For the study, researchers used mice that had been engineered to have two human gene mutations associated with familial Alzheimer's.
"Essentially, they were healthy mice with nasty genes," said O'Banion. Under natural conditions, mice do not get the disease.
The mice were exposed to the radiation for several minutes. Six months later, researchers evaluated the exposure to see if it had any effect.
"A minute or two [of exposure] is like three years in human life," O'Banion said. "It's apples and oranges, a very different kind of exposure, but the total dose is equivalent to what an astronaut would receive [on a three-year Mars mission]."
Cosmic radiation is unlike anything on earth, according to O'Banion, similar only to what might be experienced in a nuclear accident.
"The big problem NASA faces is that shielding is not effective, and a spacecraft is not bulky enough to protect them over long periods of travel," said O'Banion. "At least not now. In scenarios I have heard of sending people to Mars, they would then build an underground shelter on a long-term mission in order to protect them from radiation."

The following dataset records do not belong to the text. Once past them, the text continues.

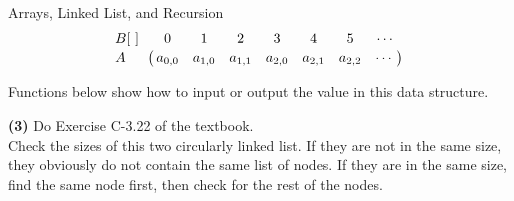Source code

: \begin{homeworkProblem}{Arrays, Linked List, and Recursion}
    \[
        \bordermatrix{B[~]   & 0       & 1       & 2       & 3       & 4       & 5       & \cdots   \cr
                      A      & a_{0,0} & a_{1,0} & a_{1,1} & a_{2,0} & a_{2,1} & a_{2,2} & \cdots   \cr}
    \]

    Functions below show how to input or output the value in this data structure. 

    \begin{algorithm}[]
        \begin{algorithmic}[1]
            \EndFunction{}
        \end{algorithmic}
        \caption{Get the value from this matrix}
    \end{algorithm}

    \begin{algorithm}[]
        \begin{algorithmic}[1]
                \State{\Return{}}
            \EndFunction{}
        \end{algorithmic}
        \caption{Put the value in this matrix}
    \end{algorithm}

    \pagebreak

    \textbf{(3)} Do Exercise C-3.22 of the textbook.
    \\

    Check the sizes of this two circularly linked list. If they are not in the same size,
    they obviously do not contain the same list of nodes. If they are in the same size, 
    find the same node first, then check for the rest of the nodes.
    
    \begin{algorithm}[]
        \begin{algorithmic}[1]
                                \EndIf
                            \EndIf
                        \EndIf
                    \EndWhile
                \EndIf
            \EndFunction{}
        \end{algorithmic}
        \caption{Check whether the two circularly linked lists are same or not}
    \end{algorithm}


\end{homeworkProblem}
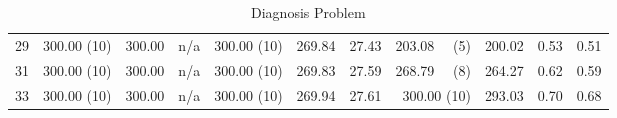 \documentclass[11pt,fleqn,twoside]{article}
\begin{document}
\begin{table}[t]
\begin{tabular}[t]{|r|r|r|r|r|r|r|r|r|r|r|}
29      & 300.00 (10) & 300.00     & n/a     & 300.00 (10) & 269.84     & 27.43     & 203.08 ~~(5) & 200.02     & 0.53     & 0.51     \\
31      & 300.00 (10) & 300.00     & n/a     & 300.00 (10) & 269.83     & 27.59     & 268.79 ~~(8) & 264.27     & 0.62     & 0.59     \\
33      & 300.00 (10) & 300.00     & n/a     & 300.00 (10) & 269.94     & 27.61     & 300.00 (10) & 293.03     & 0.70     & 0.68     \\
					\hline
				\end{tabular}
				\caption{Diagnosis Problem}
				\label{tab:diagnosis}
			\end{table}
\end{document}
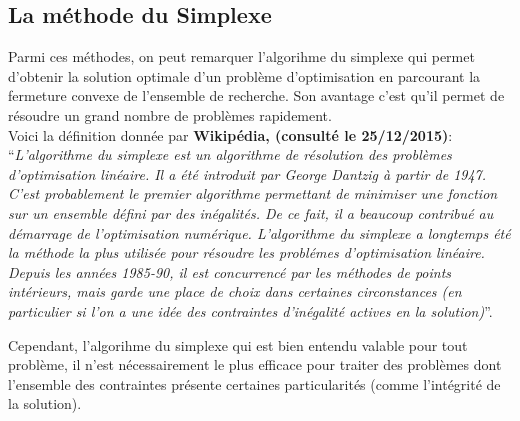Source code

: \documentclass[a4paper,11pt,oneside]{report}
\theoremstyle{plain}
\newcommand{\0}{/ \! \! \! 0}
\theoremstyle{plain}
\begin{document}
\subsection{La m\'ethode du Simplexe}\label{simplexe}
 Parmi ces m\'ethodes, on peut remarquer l'algorihme du simplexe qui permet d'obtenir la solution optimale d'un probl\`eme d'optimisation en parcourant la 
 fermeture convexe de l'ensemble de recherche. Son avantage c'est qu'il permet de r\'esoudre un grand nombre de probl\`emes rapidement.\\\vspace{0.4cm}
 Voici la d\'efinition donn\'ee par {\bf Wikip\'edia, (consult\'e le 25/12/2015)}:\\
   ``{\it L'algorithme du simplexe est un algorithme de r\'esolution des probl\`emes d'optimisation lin\'eaire. Il a \'et\'e introduit par George Dantzig
 \`a partir de 1947. C'est probablement le premier algorithme permettant de minimiser une fonction sur un ensemble d\'efini par des in\'egalit\'es. 
De ce fait, il a beaucoup contribu\'e au d\'emarrage de l'optimisation num\'erique. L'algorithme du simplexe a longtemps \'et\'e la m\'ethode la plus utilis\'ee
 pour r\'esoudre les probl\'emes d'optimisation lin\'eaire. Depuis les ann\'ees 1985-90, il est concurrenc\'e par les m\'ethodes de points int\'erieurs, mais garde 
 une place de choix dans certaines circonstances (en particulier si l'on a une id\'ee des contraintes d'in\'egalit\'e actives en la solution)}''.
 \vspace{0.4cm}
 
                                                                                  
 Cependant, l'algorihme du simplexe qui est bien entendu valable pour tout probl\`eme, il n'est n\'ecessairement le plus efficace pour traiter des
 probl\`emes dont l'ensemble des contraintes pr\'esente certaines particularit\'es (comme l'int\'egrit\'e de la solution).
\end{document}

While the research does not solve the problem of radiation in space or explain why humans develop Alzheimer's disease, it is important, according to O'Banion.
"My own bias is this," he said. "It's just another example of how the environment can influence diseases. The mice had a genetic predisposition and you have added an environmental injury -- an insult to their system. And now they show exacerbation of the disease."
There may even be parallels with the development of the disease after brain injuries in football players, he said.
Jeff Chancellor, a scientist in radiation physics at the National Space Biomedical Research Institute, said the Rochester team's study is solid.
"I know most of the authors and they are very well respected, and I have full confidence in their results," he said. . "The main benefit of their research is being able to further enhance the field and perhaps provide justification for more research."
"Any time you identify a mechanism for how a disease or a condition is induced, you further the ability to mitigate it," he said. "It provides more tools for the researchers and for M.D.s ... There are great benefits to all these studies."